● **Task objective**
The expected output is the data itself, duplicated in full.

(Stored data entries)
---+---

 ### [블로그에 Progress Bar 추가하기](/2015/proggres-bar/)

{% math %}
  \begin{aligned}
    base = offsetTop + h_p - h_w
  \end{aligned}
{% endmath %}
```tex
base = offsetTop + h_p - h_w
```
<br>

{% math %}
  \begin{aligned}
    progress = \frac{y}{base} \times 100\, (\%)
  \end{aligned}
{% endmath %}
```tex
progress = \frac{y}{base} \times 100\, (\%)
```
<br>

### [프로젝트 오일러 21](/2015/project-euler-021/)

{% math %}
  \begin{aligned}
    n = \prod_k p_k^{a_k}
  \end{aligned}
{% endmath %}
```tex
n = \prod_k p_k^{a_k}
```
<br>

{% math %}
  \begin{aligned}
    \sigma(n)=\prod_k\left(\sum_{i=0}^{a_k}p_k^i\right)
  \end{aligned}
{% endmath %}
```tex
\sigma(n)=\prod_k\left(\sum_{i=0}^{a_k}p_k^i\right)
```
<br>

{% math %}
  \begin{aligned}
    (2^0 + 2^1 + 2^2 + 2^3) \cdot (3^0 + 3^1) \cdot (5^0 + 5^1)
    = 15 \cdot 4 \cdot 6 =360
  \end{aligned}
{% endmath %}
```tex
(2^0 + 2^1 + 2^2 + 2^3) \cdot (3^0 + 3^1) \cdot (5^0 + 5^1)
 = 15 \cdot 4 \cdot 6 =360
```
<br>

---+---

● **Exercise solution**
 ### [블로그에 Progress Bar 추가하기](/2015/proggres-bar/)

{% math %}
  \begin{aligned}
    base = offsetTop + h_p - h_w
  \end{aligned}
{% endmath %}
```tex
base = offsetTop + h_p - h_w
```
<br>

{% math %}
  \begin{aligned}
    progress = \frac{y}{base} \times 100\, (\%)
  \end{aligned}
{% endmath %}
```tex
progress = \frac{y}{base} \times 100\, (\%)
```
<br>

### [프로젝트 오일러 21](/2015/project-euler-021/)

{% math %}
  \begin{aligned}
    n = \prod_k p_k^{a_k}
  \end{aligned}
{% endmath %}
```tex
n = \prod_k p_k^{a_k}
```
<br>

{% math %}
  \begin{aligned}
    \sigma(n)=\prod_k\left(\sum_{i=0}^{a_k}p_k^i\right)
  \end{aligned}
{% endmath %}
```tex
\sigma(n)=\prod_k\left(\sum_{i=0}^{a_k}p_k^i\right)
```
<br>

{% math %}
  \begin{aligned}
    (2^0 + 2^1 + 2^2 + 2^3) \cdot (3^0 + 3^1) \cdot (5^0 + 5^1)
    = 15 \cdot 4 \cdot 6 =360
  \end{aligned}
{% endmath %}
```tex
(2^0 + 2^1 + 2^2 + 2^3) \cdot (3^0 + 3^1) \cdot (5^0 + 5^1)
 = 15 \cdot 4 \cdot 6 =360
```
<br>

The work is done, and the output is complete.